Upload README.md with huggingface_hub

3a64fa6 verified 2 months ago

5.72 kB

	---
	license: llama3.2
	library_name: peft
	pipeline_tag: text-generation
	base_model:
	- meta-llama/Llama-3.2-1B
	- meta-llama/Llama-3.2-3B
	tags:
	- lora
	- peft
	- control-theory
	- regularization
	- information-theory
	- llama
	- adapter
	language:
	- en
	inference: false
	---

	# Shannon Control Unit (SCU): Information-Theoretic Regularization via PI Control

	[![Patent Pending](https://img.shields.io/badge/Patent-Pending-orange.svg)](https://shannonlabs.dev)
	[![Hugging Face](https://img.shields.io/badge/%F0%9F%A4%97-Models-yellow)](https://huggingface.co/hunterbown/shannon-control-unit)
	[![License](https://img.shields.io/badge/License-AGPL%203.0-blue.svg)](LICENSE)

	Abstract

	Shannon Control Unit (SCU) applies closed-loop control to large-scale language model training. Treating regularization strength ($\lambda$) as an actuator and the Minimum Description Length (MDL) information ratio ($S$) as the controlled variable, SCU uses a proportional-integral (PI) controller to maintain a target ($S^*$) throughout optimization. This feedback stabilizes model complexity without manual hyperparameter sweeps. On Llama 3.2 (1B, 3B) fine-tuning, SCU improves bits-per-token by 6-12% over tuned fixed-$\lambda$ baselines while preserving training stability.

	---

	## 1. Problem Statement

	Conventional regularization (weight decay, dropout) is scheduled open-loop. The effective tendency to overfit varies over the course of training, so static or hand-tuned schedules either under-penalize (memorization) or over-penalize (underfitting). A feedback mechanism that measures the model’s instantaneous information balance and adjusts $\lambda$ accordingly is required.

	## 2. Methodology

	SCU couples information theory with PI control. We monitor the MDL-derived information ratio

	$$ S(t) = \frac{\text{ParamBPT}(t)}{\text{DataBPT}(t) + \text{ParamBPT}(t)} $$

	where DataBPT is the bits-per-token of the loss and ParamBPT is the bits-per-token of the parameter update. The control objective is $S(t) \rightarrow S^$. Let $e(t) = S(t) - S^$. With plant gain $\partial S / \partial \lambda < 0$, the PI law updates the regularization strength as

	$$ \lambda_{t+1} = \lambda_t \cdot \exp\left( - (K_p \cdot e(t) + K_i \cdot \sum_{\tau \le t} e(\tau)) \right) $$

	optionally with deadband and integral clamping for anti-windup. Updates are applied at gradient-accumulation boundaries to maintain stability.

	## 3. Results

	We validated SCU by fine-tuning Llama 3.2 models on a subset of WikiText-103. The results show significant improvements in compression efficiency (Bits Per Token) and Perplexity compared to an optimally tuned cross-entropy baseline.

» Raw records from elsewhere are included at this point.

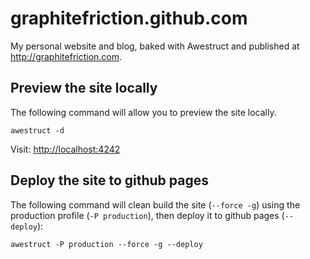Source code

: graphitefriction.github.com
===========================

My personal website and blog, baked with Awestruct and published at <http://graphitefriction.com>.

## Preview the site locally

The following command will allow you to preview the site locally.

    awestruct -d

Visit: <http://localhost:4242>

## Deploy the site to github pages

The following command will clean build the site (`--force -g`) using the production profile (`-P production`), then deploy it to github pages (`--deploy`):

    awestruct -P production --force -g --deploy
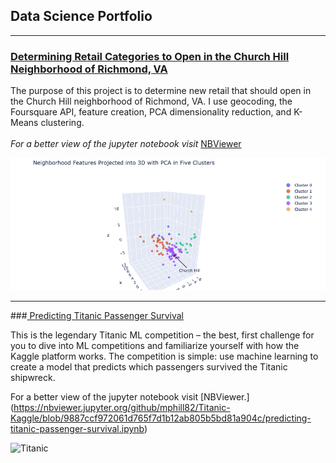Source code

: ## Data Science Portfolio

---
### [Determining Retail Categories to Open in the Church Hill Neighborhood of Richmond, VA](https://github.com/mphill82/Retail_Inference_Capstone)
The purpose of this project is to determine new retail that should open in the Church Hill neighborhood of Richmond, VA.  I use geocoding, the Foursquare API, feature creation, PCA dimensionality reduction, and K-Means clustering.
<br><br>
*For a better view of the jupyter notebook visit* 
[NBViewer](https://nbviewer.jupyter.org/github/mphill82/Retail_Inference_Capstone/blob/8b065d53de52195103b25927ec2ba1c2a5cb30b4/Retail_Inference_notebook.ipynb)

<img src="/images/cluster_plot.png?raw=true"> 

---
###[ Predicting Titanic Passenger Survival](https://github.com/mphill82/Titanic-Kaggle)

This is the legendary Titanic ML competition – the best, first challenge for you to dive into ML competitions and familiarize yourself with how the Kaggle platform works. The competition is simple: use machine learning to create a model that predicts which passengers survived the Titanic shipwreck.

For a better view of the jupyter notebook visit 
[NBViewer.] (https://nbviewer.jupyter.org/github/mphill82/Titanic-Kaggle/blob/9887ccf972061d765f7d1b12ab805b5bd81a904c/predicting-titanic-passenger-survival.ipynb)

<img src="https://upload.wikimedia.org/wikipedia/commons/6/6e/St%C3%B6wer_Titanic.jpg" alt="Titanic" width=30%> 


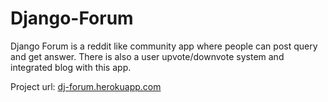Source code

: # Django-Forum
Django Forum is a reddit like community app where people can post query and get answer. There is also a user upvote/downvote system and integrated blog with this app.

Project url: [dj-forum.herokuapp.com](http://dj-forum.herokuapp.com/)
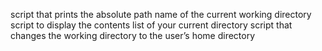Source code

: script that prints the absolute path name of the current working directory
script to display the contents list of your current directory
script that changes the working directory to the user’s home directory
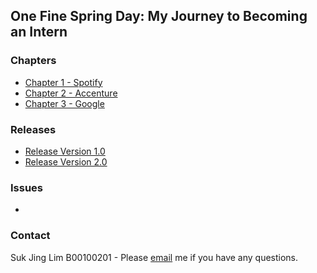 ## One Fine Spring Day: My Journey to Becoming an Intern 

### Chapters

- [Chapter 1 - Spotify](Chapter01.md)
- [Chapter 2 - Accenture](Chapter02.md)
- [Chapter 3 - Google](Chapter03.md)

### Releases

- [Release Version 1.0](https://github.com/limsukjing/github-story-2019/releases)
- [Release Version 2.0](https://github.com/limsukjing/github-story-2019/releases/tag/v2.0)

### Issues

-

### Contact 

Suk Jing Lim B00100201 - Please [email](mailto:b00100201@student.itb.ie) me if you have any questions.
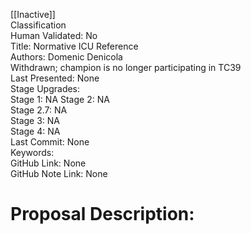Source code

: [[Inactive]]<br>Classification<br>Human Validated: No<br>Title: Normative ICU Reference<br>Authors: Domenic Denicola<br>Withdrawn; champion is no longer participating in TC39<br>Last Presented: None<br>Stage Upgrades:<br>Stage 1: NA
Stage 2: NA  
Stage 2.7: NA  
Stage 3: NA  
Stage 4: NA<br>Last Commit: None<br>Keywords:<br>GitHub Link: None <br>GitHub Note Link: None
# Proposal Description:<br>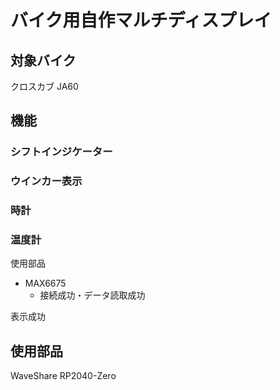# バイク用自作マルチディスプレイ

## 対象バイク
クロスカブ JA60

## 機能
### シフトインジケーター
### ウインカー表示
### 時計
### 温度計
使用部品
* MAX6675
    * 接続成功・データ読取成功

表示成功
## 使用部品
WaveShare RP2040-Zero

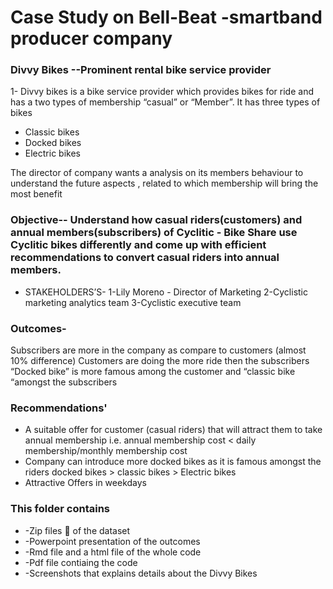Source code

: # Case Study on Bell-Beat -smartband producer company

### Divvy Bikes --Prominent rental bike service provider 
1- Divvy bikes is a bike service provider  which provides bikes for ride and has a two types of membership “casual” or “Member”.
It has three types of bikes
* Classic bikes
* Docked bikes 
* Electric bikes

The director of company wants a analysis on its members behaviour to understand the future aspects , related to which membership will bring the most benefit 

### Objective-- Understand how casual riders(customers) and annual members(subscribers) of Cyclitic - Bike Share use Cyclitic bikes differently and come up with 	       efficient recommendations to convert casual riders into annual members.

* STAKEHOLDERS’S-
1-Lily Moreno - Director of Marketing
2-Cyclistic marketing analytics team 
3-Cyclistic executive team

### Outcomes-
Subscribers are more in the company as compare to customers (almost 10% difference)
Customers are doing the more ride then the subscribers 
“Docked bike” is more famous among the customer  and “classic bike “amongst the subscribers 

### Recommendations' 
 * A suitable offer for customer (casual riders) that will attract them to take annual membership i.e.
	 annual membership cost  < daily membership/monthly membership cost 
* Company can introduce more docked bikes as it is famous amongst the riders
	docked bikes > classic bikes > Electric bikes 
 * Attractive Offers in weekdays 


### This folder contains 

* -Zip files 📂 of the dataset
* -Powerpoint presentation of the outcomes 
* -Rmd file and a html file of the whole code
* -Pdf file contiaing the code
* -Screenshots that explains details about the Divvy Bikes

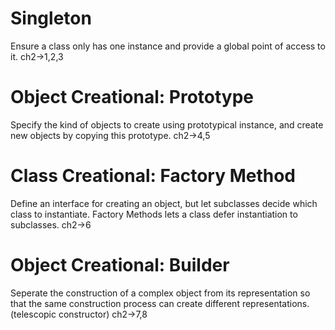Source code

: # Singleton

Ensure a class only has one instance and provide a global point of access to it.
ch2->1,2,3

# Object Creational: Prototype

Specify the kind of objects to create using prototypical instance, and create new objects by copying this prototype.
ch2->4,5

# Class Creational: Factory Method

Define an interface for creating an object, but let subclasses decide which class to instantiate. Factory Methods lets a class defer instantiation to subclasses.
ch2->6

# Object Creational: Builder

Seperate the construction of a complex object from its representation so that the same construction process can create different representations.
(telescopic constructor)
ch2->7,8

	\| Model \| Metric \| Baseline (Cross-Entropy) \| SCU (PI Control) \| Improvement \|
	\|-------\|--------\|--------------------------\|------------------\|-------------\|
	\| Llama-3.2-1B \| BPT \| 3.920 \| 3.676 \| -6.2% \|
	\| \| Perplexity \| 15.14 \| 12.78 \| -15.6% \|
	\| Llama-3.2-3B \| BPT \| 1.830 \| 1.635 \| -10.6% \|
	\| \| Perplexity \| 3.56 \| 3.11 \| -12.6% \|

	Note: Validation performed on Llama 3.2 LoRA adapters. Baseline represents the best-performing fixed-$\lambda$ configuration found via grid search.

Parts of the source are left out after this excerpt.